Library
Program Notes
Streetwalker
by: Donnacha Dennehy
I have a fascination with a kind of urban energy which mixes intellectual concerns with streetwise attitudes and sounds. That's just me. There is often something fundamentally cheap, obvious and physically joyful, yet serious about what I do. When writing the piece, I entertained an image of passing through streets of terraced houses at some speed. There are large movements of dynamic change, for instance registral and harmonic collapses, reconstituting to form new areas of focus, but these happen often in interlocking, seemingly static terrace steps. Another image that often stole into my mind, by the way, was of the constantly crashing cars in the Chrysler Building in Matthew Barney's Cremaster 3. This static repetitive process produces a very dynamic if not pleasant result. Lastly, there is an anger that I feel against establishment politics and media/propaganda at the moment. There is a worrying new energy at work and my heart is with the (normally easy-going!) person in the street who wants to shout and do something about it, despite the seeming deafness of those in power. I'm not even political, it's just reached epic proportions.

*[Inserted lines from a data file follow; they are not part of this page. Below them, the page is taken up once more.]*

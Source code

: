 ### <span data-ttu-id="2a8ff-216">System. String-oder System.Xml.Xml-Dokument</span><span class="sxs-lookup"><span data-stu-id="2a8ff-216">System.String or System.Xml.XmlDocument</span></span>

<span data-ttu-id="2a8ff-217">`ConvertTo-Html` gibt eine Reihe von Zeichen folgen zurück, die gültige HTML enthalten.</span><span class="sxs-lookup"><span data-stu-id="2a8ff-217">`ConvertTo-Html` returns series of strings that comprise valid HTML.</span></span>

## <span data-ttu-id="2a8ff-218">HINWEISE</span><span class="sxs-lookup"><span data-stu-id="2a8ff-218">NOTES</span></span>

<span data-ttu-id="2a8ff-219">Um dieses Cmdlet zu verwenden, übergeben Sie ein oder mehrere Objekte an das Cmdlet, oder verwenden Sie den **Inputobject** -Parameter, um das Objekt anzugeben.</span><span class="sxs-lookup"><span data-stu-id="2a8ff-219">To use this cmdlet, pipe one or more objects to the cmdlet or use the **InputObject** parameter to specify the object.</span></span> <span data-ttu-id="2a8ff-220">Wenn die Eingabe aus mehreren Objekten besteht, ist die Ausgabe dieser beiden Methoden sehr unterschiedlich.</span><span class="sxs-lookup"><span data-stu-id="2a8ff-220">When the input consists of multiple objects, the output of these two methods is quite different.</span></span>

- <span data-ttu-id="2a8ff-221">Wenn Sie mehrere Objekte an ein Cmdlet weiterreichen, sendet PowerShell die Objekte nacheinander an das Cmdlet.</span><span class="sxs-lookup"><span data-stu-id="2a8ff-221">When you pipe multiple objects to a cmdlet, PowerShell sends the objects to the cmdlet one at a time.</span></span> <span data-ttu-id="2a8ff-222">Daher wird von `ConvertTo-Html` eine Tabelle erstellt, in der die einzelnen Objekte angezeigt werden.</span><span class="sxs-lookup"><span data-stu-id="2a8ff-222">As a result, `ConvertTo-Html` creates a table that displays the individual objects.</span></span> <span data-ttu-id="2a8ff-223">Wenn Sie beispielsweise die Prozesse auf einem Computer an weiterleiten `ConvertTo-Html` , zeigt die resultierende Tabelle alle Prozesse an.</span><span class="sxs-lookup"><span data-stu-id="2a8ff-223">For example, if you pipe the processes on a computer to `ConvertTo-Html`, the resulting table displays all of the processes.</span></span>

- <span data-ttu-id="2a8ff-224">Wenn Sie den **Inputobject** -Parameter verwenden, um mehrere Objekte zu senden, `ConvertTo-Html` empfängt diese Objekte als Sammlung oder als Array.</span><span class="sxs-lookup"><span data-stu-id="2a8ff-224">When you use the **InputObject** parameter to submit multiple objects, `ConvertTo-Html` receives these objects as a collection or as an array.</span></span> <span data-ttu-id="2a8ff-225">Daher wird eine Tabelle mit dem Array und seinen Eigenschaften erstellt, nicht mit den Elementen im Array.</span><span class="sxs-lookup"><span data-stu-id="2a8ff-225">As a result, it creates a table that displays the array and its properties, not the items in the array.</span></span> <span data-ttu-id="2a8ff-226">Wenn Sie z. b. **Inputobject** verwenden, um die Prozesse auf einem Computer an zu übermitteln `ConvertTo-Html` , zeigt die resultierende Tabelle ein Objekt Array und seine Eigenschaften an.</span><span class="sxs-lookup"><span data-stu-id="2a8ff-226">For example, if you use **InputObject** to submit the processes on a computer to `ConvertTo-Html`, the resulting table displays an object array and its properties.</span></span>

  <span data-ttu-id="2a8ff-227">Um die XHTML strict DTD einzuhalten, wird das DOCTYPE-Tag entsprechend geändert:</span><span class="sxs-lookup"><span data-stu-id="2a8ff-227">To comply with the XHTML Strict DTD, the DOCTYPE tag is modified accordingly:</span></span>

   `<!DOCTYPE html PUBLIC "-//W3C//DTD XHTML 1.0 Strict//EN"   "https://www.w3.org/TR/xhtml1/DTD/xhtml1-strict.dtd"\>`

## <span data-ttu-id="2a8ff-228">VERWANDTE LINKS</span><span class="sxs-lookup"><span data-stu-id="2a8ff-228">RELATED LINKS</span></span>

If you want some technical details, I can tell you that over the last two years I've become more and more interested in particular usages of microtones to enliven my harmonies (in a spectral way) at important points and to articulate various kinds of discrete glissandos. I was wondering where this desire for pitch- bending came from. I remember when I was a student in the U.S. I was dead against it, thinking of it as simply an academic thing, but I have not been able to stop the flow of it in my music. Indeed I've had to come to terms with it and develop techniques for using microtones. Then it struck me at my sister's wedding last year, when towards the end of the evening, various cousins and friends stood up (sometimes on the tables - drink was taken) to sing. It's in the blood - this type of bending of the pitch, often at the back of the throat! Of course, there are other influences - spectral music, the intense pitch bending of a lot of pop music and the great American experimentalists of the 20th century for instance, but my pieces are not a demonstration of some type of dogma; rather, I've tried very hard to integrate these microtonal developments within the rhythmic and harmonic energy of my music.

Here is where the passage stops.